• Work instructions: Among the entries that follow, count the lines with the word "decoration" and report the number by itself.

(Task inputs begins)

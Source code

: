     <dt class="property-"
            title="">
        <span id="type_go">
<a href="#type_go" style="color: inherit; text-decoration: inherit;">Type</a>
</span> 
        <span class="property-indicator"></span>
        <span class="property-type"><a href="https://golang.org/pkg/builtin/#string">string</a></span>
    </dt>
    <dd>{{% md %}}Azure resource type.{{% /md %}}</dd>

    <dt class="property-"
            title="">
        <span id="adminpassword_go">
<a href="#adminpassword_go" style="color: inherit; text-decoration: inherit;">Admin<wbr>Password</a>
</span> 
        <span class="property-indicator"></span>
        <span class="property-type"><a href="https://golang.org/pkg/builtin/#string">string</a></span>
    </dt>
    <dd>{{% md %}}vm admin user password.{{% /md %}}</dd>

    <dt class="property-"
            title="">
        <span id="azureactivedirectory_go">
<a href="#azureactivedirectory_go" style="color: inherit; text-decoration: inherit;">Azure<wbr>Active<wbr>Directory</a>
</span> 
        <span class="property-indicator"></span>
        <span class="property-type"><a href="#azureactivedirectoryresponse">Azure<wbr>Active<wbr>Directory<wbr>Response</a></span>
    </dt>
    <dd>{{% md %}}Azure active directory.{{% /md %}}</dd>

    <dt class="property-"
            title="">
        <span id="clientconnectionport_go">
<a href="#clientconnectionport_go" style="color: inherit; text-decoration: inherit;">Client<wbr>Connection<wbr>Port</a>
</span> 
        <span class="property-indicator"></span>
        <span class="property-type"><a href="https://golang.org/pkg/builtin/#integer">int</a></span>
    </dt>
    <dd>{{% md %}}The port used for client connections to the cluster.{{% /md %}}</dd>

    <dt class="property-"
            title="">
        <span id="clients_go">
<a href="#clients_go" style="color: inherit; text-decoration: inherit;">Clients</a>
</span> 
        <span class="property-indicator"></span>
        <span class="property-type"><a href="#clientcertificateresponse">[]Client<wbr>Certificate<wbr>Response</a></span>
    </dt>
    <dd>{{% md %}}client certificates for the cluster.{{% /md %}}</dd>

(Task inputs ends)
(Task inputs begins)

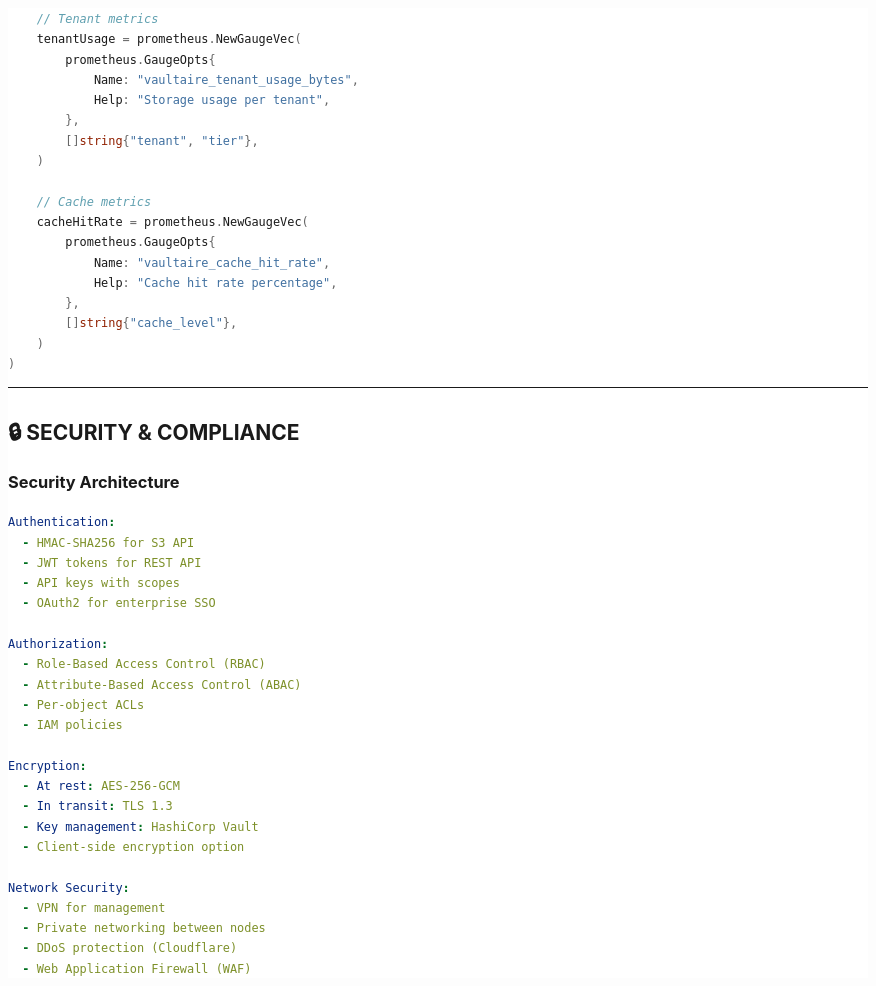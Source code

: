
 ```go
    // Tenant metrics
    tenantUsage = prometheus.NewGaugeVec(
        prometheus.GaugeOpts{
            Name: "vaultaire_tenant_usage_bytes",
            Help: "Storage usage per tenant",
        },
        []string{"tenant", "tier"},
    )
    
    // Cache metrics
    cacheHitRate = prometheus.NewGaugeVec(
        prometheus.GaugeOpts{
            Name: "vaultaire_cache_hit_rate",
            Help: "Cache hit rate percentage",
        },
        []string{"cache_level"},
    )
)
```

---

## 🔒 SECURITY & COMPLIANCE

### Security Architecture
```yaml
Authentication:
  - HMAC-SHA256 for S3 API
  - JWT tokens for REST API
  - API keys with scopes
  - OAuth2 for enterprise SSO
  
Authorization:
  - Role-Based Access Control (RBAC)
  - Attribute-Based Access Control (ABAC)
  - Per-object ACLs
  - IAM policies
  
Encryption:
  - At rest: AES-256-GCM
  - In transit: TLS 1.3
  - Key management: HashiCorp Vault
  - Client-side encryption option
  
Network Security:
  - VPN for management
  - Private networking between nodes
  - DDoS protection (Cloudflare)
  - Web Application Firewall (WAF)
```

(Task inputs ends)

• Result: 5